Maybe their pain will help to instill some sanity… here’s another story… gas shortage
http://www.dailyexpress.co.uk/posts/view/149760
From Britain
Wind, in all its glory, managed to deliver a risible 0.4 percent – which is hardly even a rounding error and amounts to an insignificant contribution to the national electricity supply. Producing a mere 163 MW at around midnight last night, against an installed capacity of just over 4 GW, that represents a load factor of four percent.
http://eureferendum.blogspot.com/2010/01/monument-to-folly.html
‘A spokesman for the National Grid said the alert had been effective in prompting electricity companies to import more gas or switch to coal-fired power stations. ‘
Presumably the lack of wind means all those expensive windfarms are not working. Tut. Tut. More bloody carbon dioxide but hopefully that might warm things up a bit.
Enjoy it. Winter snowfall will become a very rare and exciting event.
Thanks, Anthony and Benny, for continuing to remind us of reality and its conflict with fake climate predictions from a corrupt alliance of scientists with politicians.
PAIN is the greatest teacher. Only ACCEPTANCE of reality will relieve the pain.
May “Climate-gate” produce enough pain for corrupt scientists and politicians to finally accept this basic spiritual principle of science:
“Truth is victorious, never untruth.”
(Mundaka Upanishad 3.1.6; Qur’an 17.85)
Again, I thank you for helping the scientific community face reality.

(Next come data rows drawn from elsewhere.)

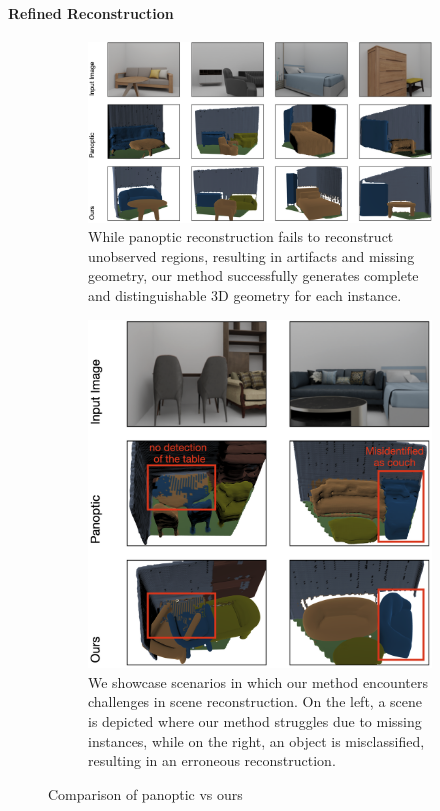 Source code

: \paragraph{Refined Reconstruction}

\begin{figure}%
  \begin{subfigure}[t]{109mm}
    \includegraphics[width=\linewidth]{images/image1.png}
    \caption{While panoptic reconstruction fails to reconstruct unobserved regions, resulting in artifacts and missing geometry, our method successfully generates complete and distinguishable 3D geometry for each instance.}\label{fig:comparison_good}
  \end{subfigure}
  \qquad
  \begin{subfigure}[t]{56mm}
    \includegraphics[width=\linewidth]{images/image2.png}
    \caption{We showcase scenarios in which our method encounters challenges in scene reconstruction. On the left, a scene is depicted where our method struggles due to missing instances, while on the right, an object is misclassified, resulting in an erroneous reconstruction.}\label{fig:comparison_bad}
  \end{subfigure}
  \caption{Comparison of panoptic vs ours}
  \label{fig:comparison_all}
\end{figure}

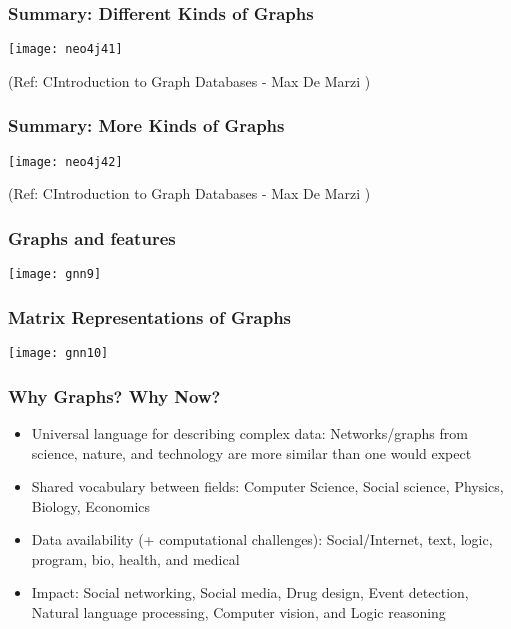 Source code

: \begin{frame}\frametitle{Summary: Different Kinds of Graphs}

\begin{center}
\texttt{[image: neo4j41]}
\end{center}
 

{\tiny (Ref: CIntroduction to Graph Databases - Max De Marzi )}
\end{frame}

\begin{frame}\frametitle{Summary: More Kinds of Graphs}

\begin{center}
\texttt{[image: neo4j42]}
\end{center}
 

{\tiny (Ref: CIntroduction to Graph Databases - Max De Marzi )}
\end{frame}


\begin{frame}[fragile]\frametitle{Graphs and features}

\begin{center}
\texttt{[image: gnn9]}
\end{center}	  

\end{frame}

\begin{frame}[fragile]\frametitle{Matrix Representations of Graphs}

\begin{center}
\texttt{[image: gnn10]}
\end{center}	  

\end{frame}

\begin{frame}[fragile]\frametitle{Why Graphs? Why Now?}

\begin{itemize}
\item Universal language for describing complex data: Networks/graphs from science, nature, and technology are more similar than one would expect
\item Shared vocabulary between fields: Computer Science, Social science, Physics, Biology, Economics 
\item Data availability (+ computational challenges): Social/Internet, text, logic, program, bio, health, and medical
\item Impact: Social networking, Social media, Drug design, Event detection, Natural language processing, Computer vision, and Logic reasoning
\end{itemize}

\end{frame}

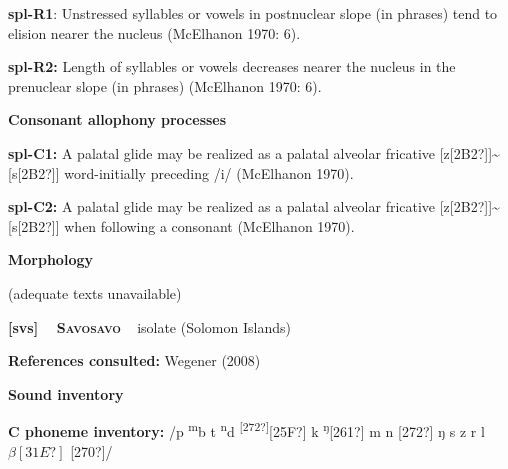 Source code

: \begin{styleBody}
\textbf{spl-R1}: Unstressed syllables or vowels in postnuclear slope (in phrases) tend to elision nearer the nucleus (McElhanon 1970: 6).
\end{styleBody}

\begin{styleBody}
\textbf{spl-R2: }Length of syllables or vowels decreases nearer the nucleus in the prenuclear slope (in phrases) (McElhanon 1970: 6).
\end{styleBody}

\begin{styleBody}
\textbf{Consonant allophony processes}
\end{styleBody}

\begin{styleBody}
\textbf{spl-C1: }A palatal glide may be realized as a palatal alveolar fricative [z[2B2?]]\~{}[s[2B2?]] word-initially preceding /i/ (McElhanon 1970).
\end{styleBody}

\begin{styleBody}
\textbf{spl-C2: }A palatal glide may be realized as a palatal alveolar fricative [z[2B2?]]\~{}[s[2B2?]] when following a consonant (McElhanon 1970).
\end{styleBody}

\begin{styleBody}
\textbf{Morphology}
\end{styleBody}

\begin{styleBody}
(adequate texts unavailable)
\end{styleBody}

\clearpage\begin{styleBody}
\textbf{[svs] }\ \ \textbf{\textsc{Savosavo}}\textbf{\ \ }isolate (Solomon Islands)
\end{styleBody}

\begin{styleBody}
\textbf{References consulted: }Wegener (2008)
\end{styleBody}

\begin{styleBody}
\textbf{Sound inventory}
\end{styleBody}

\begin{styleBody}
\textbf{C phoneme inventory:} /p \textsuperscript{m}b t \textsuperscript{n}d \textsuperscript{[272?]}[25F?] k \textsuperscript{ŋ}[261?] m n [272?] ŋ s z r l $\beta [31E?]$ [270?]/
\end{styleBody}

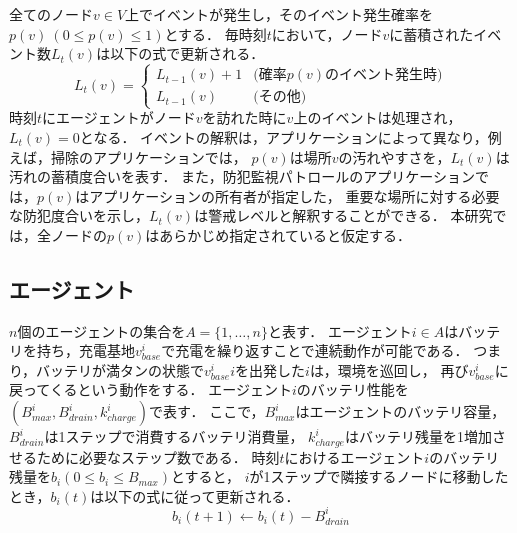 \documentclass[12pt,a4j,twoside]{jarticle}
\def\AgentSet{A}
\def\BatteryLevel{b}
\begin{document}
全てのノード$v\in V$上でイベントが発生し，そのイベント発生確率を$p(v)~(0\leq p(v)\leq 1)$とする．
毎時刻$t$において，ノード$v$に蓄積されたイベント数$L_t(v)$は以下の式で更新される．
%
\[
L_t(v) = \left\{
\begin{array}{ll}
  L_{t-1}(v) + 1 & \textrm{(確率$p(v)$のイベント発生時)} \\
  L_{t-1}(v) & \textrm{(その他)}
\end{array}
\right.
\]
%
時刻$t$にエージェントがノード$v$を訪れた時に$v$上のイベントは処理され，$L_t(v) = 0$となる．
イベントの解釈は，アプリケーションによって異なり，例えば，掃除のアプリケーションでは，
$p(v)$は場所$v$の汚れやすさを，$L_t(v)$は汚れの蓄積度合いを表す．
また，防犯監視パトロールのアプリケーションでは，$p(v)$はアプリケーションの所有者が指定した，
重要な場所に対する必要な防犯度合いを示し，$L_t(v)$は警戒レベルと解釈することができる．
本研究では，全ノードの$p(v)$はあらかじめ指定されていると仮定する．

\subsection{エージェント}
$n$個のエージェントの集合を$\AgentSet=\{1,\dots ,n\}$と表す．
エージェント$i\in\AgentSet$はバッテリを持ち，充電基地$v^i_{base}$で充電を繰り返すことで連続動作が可能である．
つまり，バッテリが満タンの状態で$v^i_{base}i$を出発した$i$は，環境を巡回し，
再び$v^i_{base}$に戻ってくるという動作をする．
エージェント$i$のバッテリ性能を$(B^i_{max}, B^i_{drain}, k^i_{charge})$で表す．
ここで，$B^i_{max}$はエージェントのバッテリ容量，$B^i_{drain}$は1ステップで消費するバッテリ消費量，
$k^i_{charge}$はバッテリ残量を1増加させるために必要なステップ数である．
時刻$t$におけるエージェント$i$のバッテリ残量を$\BatteryLevel_i (0 \leq \BatteryLevel_i \leq B_{max})$とすると，
$i$が1ステップで隣接するノードに移動したとき，$\BatteryLevel_i(t)$は以下の式に従って更新される．
%
\begin{equation}
  \BatteryLevel_i(t+1) \gets \BatteryLevel_i(t) - B^i_{drain}
\end{equation}
%
\par
\end{document}
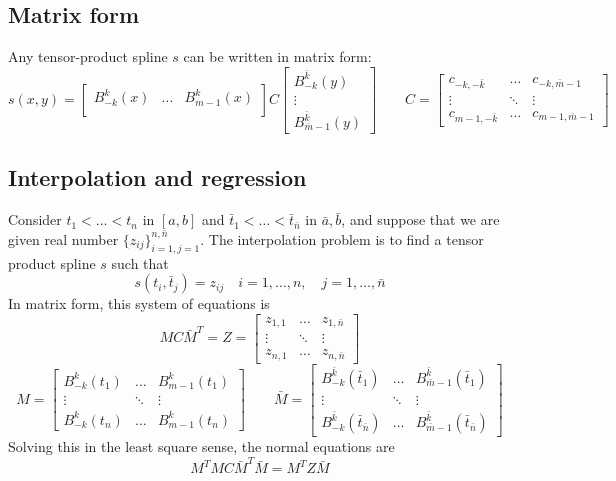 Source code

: \documentclass[12pt, openany]{report}
\theoremstyle{definition}
\begin{document}
\subsection{Matrix form}
Any tensor-product spline $s$ can be written in matrix form:
\begin{equation}
    s(x,y) = \begin{bmatrix}
        B_{-k}^k(x) &\dots& B_{m-1}^k(x)\\
    \end{bmatrix}C \begin{bmatrix}
        B_{-k}^{\bar k}(y)\\ \vdots\\ B_{\bar m-1}^{\bar k}(y)
    \end{bmatrix} \qquad C = \begin{bmatrix}
        c_{-k, -\bar k}& \dots& c_{-k,\bar m-1}\\
        \vdots & \ddots & \vdots\\
        c_{m-1,-\bar k}& \dots& c_{m-1,\bar m-1}
    \end{bmatrix}
\end{equation}
\subsection{Interpolation and regression}
Consider $t_1<\dots<t_n$ in $[a,b]$ and $\bar t_1<\dots<\bar t_{\bar n}$ in $\bar a,\bar b$, and suppose that we are given real number $\{z_{ij}\}_{i=1,j=1}^{n,\bar n}$. The interpolation problem is to find a tensor product spline $s$ such that 
\begin{equation}
    s(t_i,\bar t_j) = z_{ij}\quad i=1,\dots,n,\quad j=1,\dots,\bar n
\end{equation}
In matrix form, this system of equations is 
\begin{equation}
    MC\bar M^T = Z = \begin{bmatrix}
        z_{1,1}&\dots&z_{1,\bar n}\\
        \vdots & \ddots & \vdots\\
        z_{n,1}&\dots&z_{n,\bar n}
    \end{bmatrix}
\end{equation}
\begin{equation}
    M = \begin{bmatrix}
        B_{-k}^k(t_1) & \dots & B_{m-1}^k(t_1)\\
        \vdots & \ddots & \vdots\\
        B_{-k}^k(t_n) & \dots & B_{m-1}^k(t_n)
    \end{bmatrix}\qquad \bar M = \begin{bmatrix}
        B_{-k}^{\bar k}(\bar t_1) & \dots & B_{\bar m-1}^{\bar k}(\bar t_1)\\
        \vdots & \ddots & \vdots\\
        B_{-k}^{\bar k}(\bar t_{\bar n}) & \dots & B_{\bar m-1}^{\bar k}(\bar t_{\bar n})
    \end{bmatrix}
\end{equation}
Solving this in the least square sense, the normal equations are 
\begin{equation}
    M^TMC\bar M^T\bar M = M^TZ\bar M 
\end{equation}
\end{document}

A list of scientific “Observations That I had To Accept” since 1960 was posted on the “Naked Science Forum” earlier this year:
http://www.thenakedscientists.com/forum/index.php?topic=9197
With kind regards,
Oliver K. Manuel
http://www.omatumr.com
Mark Bowlin (07:08:01) :
“I suspect it’s a cold cold winter in East Anglia.”
BBC lunchtime news & weather (from the good ol guys n’ gals from the Met Office), snow & sleet blizzards will make their way eastwards in the southern half of the country & head up towards East Anglia. Rather appropriate I thought.
Yes I recommend book burning, although IPCC SPMs burn jolly well, I think they contain vast amounts of phlogiston! Then again so do cow pats!
Cold & miserable in the south-west. Snowed quite heavily at lunchtime with low cloud over the hills, at least the dog enjoyed his walk over the fields chasing snow flakes all the way!
I know Piers Corbyn would take issue with me over cause, but I seem to recall Prof Mike Lockwood of Southampton University & Rutherford Appleton Lab said a while back of the quiet sun in early autumn, that if there was going to be any cooling effect as a result we would have seen it by now! Well err………..take a look outside your window Mike, you’ll be surprised what you might see! Not many takers on giving an explanation of why we’re experiencing such cold conditions in the northern hemisphere it seems to me. We know the jet stream has shifted south, there is a huge high pressure over Greenland (F*%k-its-freezing-land), but no “why”, & that’s it, nada, zilch! I am waiting for the wacko who then suggests that this is global warming big time causing the cool temps that were predicted back in thne 70’s hailing in the next ice-age!
Dodgy Geezer has it bang on the nose me thinks!